Task directions = Retype, word for word, every line of the records below starting at the one that contains "or ). The latter" and ending at the one that contains "of a path tracer."; include both of those lines and nothing more.

Exercise materials =
###
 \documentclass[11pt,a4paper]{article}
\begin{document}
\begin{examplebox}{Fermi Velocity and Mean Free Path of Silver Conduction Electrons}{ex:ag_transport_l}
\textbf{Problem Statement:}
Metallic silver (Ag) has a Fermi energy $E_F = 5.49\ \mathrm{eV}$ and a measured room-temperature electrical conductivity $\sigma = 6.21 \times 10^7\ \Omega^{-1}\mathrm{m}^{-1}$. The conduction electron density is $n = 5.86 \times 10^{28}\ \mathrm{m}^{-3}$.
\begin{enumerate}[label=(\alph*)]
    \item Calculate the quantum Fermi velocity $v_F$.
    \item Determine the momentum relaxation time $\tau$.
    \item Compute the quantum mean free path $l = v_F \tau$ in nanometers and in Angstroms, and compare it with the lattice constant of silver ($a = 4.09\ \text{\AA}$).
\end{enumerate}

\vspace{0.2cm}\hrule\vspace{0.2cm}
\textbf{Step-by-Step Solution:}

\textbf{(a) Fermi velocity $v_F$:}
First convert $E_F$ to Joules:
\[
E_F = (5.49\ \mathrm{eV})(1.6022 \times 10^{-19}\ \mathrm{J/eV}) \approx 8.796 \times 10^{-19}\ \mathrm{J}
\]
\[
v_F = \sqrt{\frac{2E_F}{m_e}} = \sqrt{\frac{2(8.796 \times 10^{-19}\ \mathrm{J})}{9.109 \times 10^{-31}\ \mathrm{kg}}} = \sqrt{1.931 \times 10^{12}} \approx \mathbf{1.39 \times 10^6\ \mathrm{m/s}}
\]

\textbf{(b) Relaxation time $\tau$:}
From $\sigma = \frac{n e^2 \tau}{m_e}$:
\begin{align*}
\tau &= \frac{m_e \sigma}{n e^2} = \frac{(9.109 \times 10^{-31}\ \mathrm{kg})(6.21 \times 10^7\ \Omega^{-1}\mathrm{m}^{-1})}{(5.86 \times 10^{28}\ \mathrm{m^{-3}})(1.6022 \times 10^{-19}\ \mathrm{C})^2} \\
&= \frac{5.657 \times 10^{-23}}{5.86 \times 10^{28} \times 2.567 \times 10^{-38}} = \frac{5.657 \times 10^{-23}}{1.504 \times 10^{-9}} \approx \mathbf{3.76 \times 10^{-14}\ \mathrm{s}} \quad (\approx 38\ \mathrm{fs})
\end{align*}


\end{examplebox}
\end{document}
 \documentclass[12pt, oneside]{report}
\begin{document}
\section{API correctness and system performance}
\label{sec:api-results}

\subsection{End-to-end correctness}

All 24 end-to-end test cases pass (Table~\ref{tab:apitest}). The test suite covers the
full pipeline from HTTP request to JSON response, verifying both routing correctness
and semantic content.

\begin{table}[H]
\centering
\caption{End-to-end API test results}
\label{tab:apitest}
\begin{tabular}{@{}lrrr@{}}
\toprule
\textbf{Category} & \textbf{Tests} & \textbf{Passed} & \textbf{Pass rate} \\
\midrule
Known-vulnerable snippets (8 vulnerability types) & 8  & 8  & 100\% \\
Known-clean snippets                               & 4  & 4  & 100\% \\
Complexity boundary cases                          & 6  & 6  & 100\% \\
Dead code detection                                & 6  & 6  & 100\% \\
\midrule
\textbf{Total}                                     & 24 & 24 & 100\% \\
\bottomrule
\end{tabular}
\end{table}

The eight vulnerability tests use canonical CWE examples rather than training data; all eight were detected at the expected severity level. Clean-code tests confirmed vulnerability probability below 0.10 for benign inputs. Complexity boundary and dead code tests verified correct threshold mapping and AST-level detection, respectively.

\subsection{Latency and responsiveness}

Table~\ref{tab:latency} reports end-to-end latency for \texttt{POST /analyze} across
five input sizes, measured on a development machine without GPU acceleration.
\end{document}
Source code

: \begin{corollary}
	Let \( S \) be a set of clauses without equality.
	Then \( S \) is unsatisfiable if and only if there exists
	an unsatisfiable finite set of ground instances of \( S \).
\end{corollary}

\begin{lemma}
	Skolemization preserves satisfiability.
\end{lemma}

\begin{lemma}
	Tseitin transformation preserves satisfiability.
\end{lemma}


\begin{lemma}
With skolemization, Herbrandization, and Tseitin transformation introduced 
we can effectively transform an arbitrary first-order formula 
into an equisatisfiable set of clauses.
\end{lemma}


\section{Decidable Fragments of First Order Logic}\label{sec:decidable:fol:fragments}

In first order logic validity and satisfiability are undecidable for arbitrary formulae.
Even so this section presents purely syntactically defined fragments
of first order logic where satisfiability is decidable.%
###
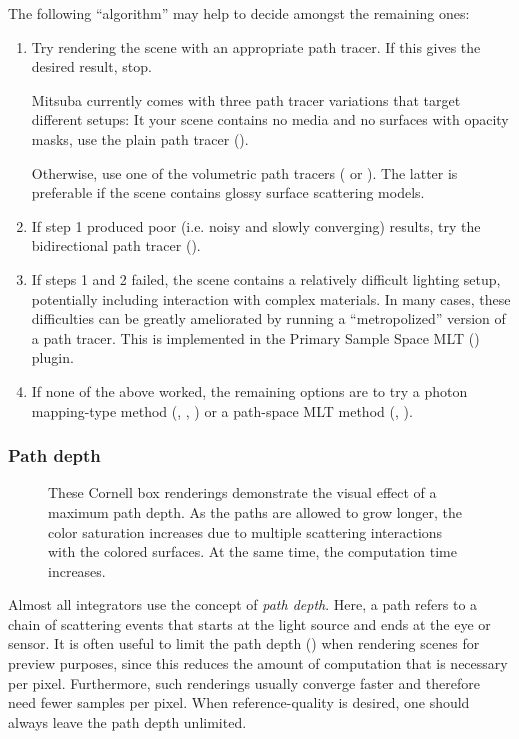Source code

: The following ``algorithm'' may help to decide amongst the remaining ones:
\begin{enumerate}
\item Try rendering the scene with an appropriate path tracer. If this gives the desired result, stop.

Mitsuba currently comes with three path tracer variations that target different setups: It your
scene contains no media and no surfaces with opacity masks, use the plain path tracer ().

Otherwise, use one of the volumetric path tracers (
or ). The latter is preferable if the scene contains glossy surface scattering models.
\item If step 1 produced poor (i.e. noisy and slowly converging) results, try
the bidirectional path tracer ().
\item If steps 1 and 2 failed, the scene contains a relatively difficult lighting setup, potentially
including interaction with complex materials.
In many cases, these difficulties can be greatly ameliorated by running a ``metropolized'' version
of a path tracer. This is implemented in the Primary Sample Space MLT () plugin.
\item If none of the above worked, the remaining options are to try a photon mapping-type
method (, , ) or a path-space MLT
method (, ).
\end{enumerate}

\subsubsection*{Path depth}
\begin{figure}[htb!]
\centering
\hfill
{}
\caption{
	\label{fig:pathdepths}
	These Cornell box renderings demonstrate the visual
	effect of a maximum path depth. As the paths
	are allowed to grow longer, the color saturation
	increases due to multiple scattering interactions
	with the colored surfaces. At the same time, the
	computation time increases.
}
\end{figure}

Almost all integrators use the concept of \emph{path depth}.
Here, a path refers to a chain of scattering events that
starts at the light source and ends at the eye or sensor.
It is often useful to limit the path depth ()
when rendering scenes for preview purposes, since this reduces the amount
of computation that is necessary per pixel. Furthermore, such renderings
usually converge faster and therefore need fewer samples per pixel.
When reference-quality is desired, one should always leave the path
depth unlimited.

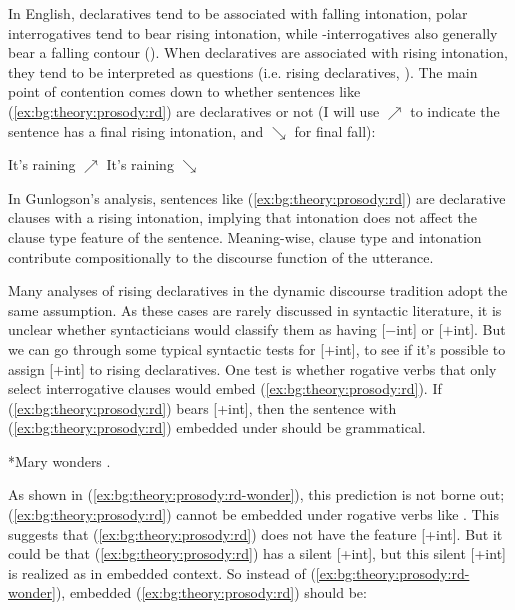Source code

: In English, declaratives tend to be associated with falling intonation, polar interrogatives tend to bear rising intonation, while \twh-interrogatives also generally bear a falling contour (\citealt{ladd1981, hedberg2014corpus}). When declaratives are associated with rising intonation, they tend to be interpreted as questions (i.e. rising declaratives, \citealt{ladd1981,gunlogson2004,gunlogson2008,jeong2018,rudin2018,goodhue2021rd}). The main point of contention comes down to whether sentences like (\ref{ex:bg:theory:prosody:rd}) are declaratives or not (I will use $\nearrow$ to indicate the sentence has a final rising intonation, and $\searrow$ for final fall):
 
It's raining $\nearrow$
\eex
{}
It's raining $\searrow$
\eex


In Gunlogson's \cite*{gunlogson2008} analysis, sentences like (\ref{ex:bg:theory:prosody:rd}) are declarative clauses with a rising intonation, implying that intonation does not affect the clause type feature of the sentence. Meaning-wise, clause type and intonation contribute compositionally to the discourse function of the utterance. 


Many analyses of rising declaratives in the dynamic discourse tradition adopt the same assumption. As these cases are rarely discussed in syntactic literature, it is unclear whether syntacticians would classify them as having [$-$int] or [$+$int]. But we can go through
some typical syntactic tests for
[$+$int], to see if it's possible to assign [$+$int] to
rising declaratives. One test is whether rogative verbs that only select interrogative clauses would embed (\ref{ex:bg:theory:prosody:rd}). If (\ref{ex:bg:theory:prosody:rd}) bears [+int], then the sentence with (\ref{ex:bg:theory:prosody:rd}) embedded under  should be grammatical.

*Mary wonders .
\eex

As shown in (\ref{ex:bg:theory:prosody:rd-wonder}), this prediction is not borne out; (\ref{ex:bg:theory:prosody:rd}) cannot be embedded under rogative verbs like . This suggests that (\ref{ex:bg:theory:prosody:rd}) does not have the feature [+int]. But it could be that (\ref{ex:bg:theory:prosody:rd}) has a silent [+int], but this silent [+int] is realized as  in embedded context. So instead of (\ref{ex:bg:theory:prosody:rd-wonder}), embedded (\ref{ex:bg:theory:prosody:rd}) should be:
###
Solution below =
or ). The latter is preferable if the scene contains glossy surface scattering models.
\item If step 1 produced poor (i.e. noisy and slowly converging) results, try
the bidirectional path tracer ().
\item If steps 1 and 2 failed, the scene contains a relatively difficult lighting setup, potentially
including interaction with complex materials.
In many cases, these difficulties can be greatly ameliorated by running a ``metropolized'' version
of a path tracer. This is implemented in the Primary Sample Space MLT () plugin.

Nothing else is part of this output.